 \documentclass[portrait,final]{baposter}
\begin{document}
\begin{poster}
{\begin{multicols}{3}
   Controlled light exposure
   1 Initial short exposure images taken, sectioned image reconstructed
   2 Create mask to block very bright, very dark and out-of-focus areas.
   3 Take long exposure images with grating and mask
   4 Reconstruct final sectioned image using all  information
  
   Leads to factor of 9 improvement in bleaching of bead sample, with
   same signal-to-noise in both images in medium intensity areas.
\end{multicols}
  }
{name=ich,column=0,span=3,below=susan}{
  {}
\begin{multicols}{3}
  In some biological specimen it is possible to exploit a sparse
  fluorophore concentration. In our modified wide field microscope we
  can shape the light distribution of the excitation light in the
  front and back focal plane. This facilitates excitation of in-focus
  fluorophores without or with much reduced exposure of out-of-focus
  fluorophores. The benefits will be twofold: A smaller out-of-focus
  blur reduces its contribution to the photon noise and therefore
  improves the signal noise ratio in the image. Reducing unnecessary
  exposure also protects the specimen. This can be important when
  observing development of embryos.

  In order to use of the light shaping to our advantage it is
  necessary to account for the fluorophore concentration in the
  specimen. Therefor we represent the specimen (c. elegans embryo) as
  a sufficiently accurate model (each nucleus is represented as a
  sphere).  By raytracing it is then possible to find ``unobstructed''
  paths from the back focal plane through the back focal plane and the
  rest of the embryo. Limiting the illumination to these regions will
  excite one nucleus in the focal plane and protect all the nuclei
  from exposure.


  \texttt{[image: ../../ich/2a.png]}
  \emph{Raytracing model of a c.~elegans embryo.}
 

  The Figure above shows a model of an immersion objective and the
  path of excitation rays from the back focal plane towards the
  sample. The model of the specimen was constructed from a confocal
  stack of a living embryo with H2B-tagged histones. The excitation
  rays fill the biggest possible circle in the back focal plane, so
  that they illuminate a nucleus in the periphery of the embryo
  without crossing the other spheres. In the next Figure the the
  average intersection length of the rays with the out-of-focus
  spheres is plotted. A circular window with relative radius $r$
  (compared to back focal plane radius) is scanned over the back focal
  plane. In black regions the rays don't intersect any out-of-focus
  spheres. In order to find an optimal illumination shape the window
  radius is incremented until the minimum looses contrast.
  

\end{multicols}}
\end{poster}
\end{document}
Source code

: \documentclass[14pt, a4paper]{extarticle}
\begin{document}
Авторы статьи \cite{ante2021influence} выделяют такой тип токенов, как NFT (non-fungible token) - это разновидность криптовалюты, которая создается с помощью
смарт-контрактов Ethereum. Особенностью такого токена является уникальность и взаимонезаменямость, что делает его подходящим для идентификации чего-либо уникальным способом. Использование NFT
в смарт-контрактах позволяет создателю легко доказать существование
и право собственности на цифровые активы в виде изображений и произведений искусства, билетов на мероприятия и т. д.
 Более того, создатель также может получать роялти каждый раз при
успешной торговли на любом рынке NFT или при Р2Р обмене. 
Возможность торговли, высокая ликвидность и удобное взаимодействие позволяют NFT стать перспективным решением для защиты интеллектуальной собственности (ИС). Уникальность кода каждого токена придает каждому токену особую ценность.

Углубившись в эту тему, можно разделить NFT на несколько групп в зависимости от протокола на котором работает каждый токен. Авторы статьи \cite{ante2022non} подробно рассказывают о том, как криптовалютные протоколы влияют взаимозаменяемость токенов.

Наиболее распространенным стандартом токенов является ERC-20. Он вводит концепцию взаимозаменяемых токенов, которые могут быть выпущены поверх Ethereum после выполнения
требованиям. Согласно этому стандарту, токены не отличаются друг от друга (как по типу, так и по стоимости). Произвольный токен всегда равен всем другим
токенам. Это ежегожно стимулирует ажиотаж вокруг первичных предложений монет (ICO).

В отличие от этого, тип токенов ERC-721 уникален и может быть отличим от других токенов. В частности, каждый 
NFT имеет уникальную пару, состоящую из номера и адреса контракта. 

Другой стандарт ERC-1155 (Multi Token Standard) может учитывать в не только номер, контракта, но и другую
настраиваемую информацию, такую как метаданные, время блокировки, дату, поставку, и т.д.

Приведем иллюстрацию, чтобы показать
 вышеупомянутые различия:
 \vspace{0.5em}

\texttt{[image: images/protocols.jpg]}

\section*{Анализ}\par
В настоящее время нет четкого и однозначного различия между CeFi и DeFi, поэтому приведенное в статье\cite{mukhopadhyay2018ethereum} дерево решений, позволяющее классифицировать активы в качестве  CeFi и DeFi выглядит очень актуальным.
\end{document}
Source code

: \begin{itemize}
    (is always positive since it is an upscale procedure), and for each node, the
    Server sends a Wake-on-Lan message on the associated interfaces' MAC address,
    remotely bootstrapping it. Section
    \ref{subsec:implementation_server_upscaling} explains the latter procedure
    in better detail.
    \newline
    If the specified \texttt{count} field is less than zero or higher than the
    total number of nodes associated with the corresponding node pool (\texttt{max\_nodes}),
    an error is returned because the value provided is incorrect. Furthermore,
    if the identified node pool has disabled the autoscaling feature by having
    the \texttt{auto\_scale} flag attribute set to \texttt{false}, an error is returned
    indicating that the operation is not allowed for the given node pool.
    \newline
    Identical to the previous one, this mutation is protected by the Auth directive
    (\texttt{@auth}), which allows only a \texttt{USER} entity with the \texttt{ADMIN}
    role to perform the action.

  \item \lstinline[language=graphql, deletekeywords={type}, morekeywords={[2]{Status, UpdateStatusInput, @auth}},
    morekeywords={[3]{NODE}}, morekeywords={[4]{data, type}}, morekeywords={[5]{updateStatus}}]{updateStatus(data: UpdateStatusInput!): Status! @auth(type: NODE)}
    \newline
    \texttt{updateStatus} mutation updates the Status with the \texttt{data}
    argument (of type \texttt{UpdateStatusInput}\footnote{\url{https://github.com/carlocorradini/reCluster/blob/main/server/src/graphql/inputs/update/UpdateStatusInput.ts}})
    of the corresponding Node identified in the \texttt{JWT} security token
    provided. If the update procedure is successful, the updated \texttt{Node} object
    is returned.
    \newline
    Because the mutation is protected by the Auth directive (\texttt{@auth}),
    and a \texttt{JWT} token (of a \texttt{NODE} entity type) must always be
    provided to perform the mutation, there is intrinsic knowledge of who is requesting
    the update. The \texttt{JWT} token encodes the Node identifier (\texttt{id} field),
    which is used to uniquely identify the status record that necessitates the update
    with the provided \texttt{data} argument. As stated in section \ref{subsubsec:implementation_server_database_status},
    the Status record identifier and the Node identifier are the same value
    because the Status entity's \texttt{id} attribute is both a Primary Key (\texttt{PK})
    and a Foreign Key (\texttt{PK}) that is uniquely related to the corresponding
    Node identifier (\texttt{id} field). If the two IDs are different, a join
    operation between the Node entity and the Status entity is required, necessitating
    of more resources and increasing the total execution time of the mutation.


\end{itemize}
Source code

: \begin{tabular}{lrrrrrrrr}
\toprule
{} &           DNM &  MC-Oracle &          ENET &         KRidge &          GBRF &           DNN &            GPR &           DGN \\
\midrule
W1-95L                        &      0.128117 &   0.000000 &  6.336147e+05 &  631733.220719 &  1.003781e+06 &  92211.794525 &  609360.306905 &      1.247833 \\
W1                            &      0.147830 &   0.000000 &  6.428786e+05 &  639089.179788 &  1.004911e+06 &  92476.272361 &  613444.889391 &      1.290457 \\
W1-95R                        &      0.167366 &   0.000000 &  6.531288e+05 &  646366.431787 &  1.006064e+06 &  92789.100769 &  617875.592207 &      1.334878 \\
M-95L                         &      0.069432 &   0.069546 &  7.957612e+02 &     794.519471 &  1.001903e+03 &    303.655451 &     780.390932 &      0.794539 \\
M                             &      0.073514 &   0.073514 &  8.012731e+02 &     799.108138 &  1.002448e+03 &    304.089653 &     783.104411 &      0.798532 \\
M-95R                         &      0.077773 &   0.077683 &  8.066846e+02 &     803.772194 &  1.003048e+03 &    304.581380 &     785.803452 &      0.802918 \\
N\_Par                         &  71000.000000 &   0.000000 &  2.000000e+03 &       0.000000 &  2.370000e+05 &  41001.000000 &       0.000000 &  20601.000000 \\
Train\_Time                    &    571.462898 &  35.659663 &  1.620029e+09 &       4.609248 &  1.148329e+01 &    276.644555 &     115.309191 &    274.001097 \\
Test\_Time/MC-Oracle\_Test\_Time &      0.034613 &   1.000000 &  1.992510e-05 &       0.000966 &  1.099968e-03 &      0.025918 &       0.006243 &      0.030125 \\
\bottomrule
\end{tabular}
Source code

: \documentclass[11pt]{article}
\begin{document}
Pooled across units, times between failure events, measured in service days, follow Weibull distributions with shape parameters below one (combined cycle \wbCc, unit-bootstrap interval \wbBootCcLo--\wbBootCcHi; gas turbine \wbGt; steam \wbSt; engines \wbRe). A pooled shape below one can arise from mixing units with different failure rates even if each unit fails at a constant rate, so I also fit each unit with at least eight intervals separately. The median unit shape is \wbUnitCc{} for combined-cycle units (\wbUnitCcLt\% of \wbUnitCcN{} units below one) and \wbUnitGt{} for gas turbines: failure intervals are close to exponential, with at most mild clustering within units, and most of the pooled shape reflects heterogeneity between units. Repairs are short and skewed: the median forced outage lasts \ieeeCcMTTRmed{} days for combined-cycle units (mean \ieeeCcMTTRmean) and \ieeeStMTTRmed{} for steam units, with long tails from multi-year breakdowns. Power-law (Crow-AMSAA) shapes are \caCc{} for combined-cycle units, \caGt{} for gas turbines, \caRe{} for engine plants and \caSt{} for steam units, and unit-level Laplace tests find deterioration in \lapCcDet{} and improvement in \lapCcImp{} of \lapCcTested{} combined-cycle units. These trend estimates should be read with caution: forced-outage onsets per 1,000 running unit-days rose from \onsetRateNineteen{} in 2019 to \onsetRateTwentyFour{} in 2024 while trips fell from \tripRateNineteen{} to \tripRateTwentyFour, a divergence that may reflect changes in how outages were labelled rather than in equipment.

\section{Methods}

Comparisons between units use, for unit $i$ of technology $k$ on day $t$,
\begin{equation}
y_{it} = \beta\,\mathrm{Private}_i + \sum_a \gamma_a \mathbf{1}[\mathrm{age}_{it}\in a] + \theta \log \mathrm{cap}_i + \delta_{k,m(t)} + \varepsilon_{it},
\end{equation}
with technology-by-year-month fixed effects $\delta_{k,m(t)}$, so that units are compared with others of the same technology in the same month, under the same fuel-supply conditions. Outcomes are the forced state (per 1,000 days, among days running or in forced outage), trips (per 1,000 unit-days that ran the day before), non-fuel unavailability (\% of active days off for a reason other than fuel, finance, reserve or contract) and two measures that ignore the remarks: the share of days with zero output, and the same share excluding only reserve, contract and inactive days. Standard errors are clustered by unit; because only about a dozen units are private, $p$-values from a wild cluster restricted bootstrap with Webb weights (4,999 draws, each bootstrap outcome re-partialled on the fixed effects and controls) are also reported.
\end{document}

→ WORK REQUIRED: Gather up, from the records above, each line where the word "concentration" appears.

→ ANSWER BOX:
  fluorophore concentration. In our modified wide field microscope we
  necessary to account for the fluorophore concentration in the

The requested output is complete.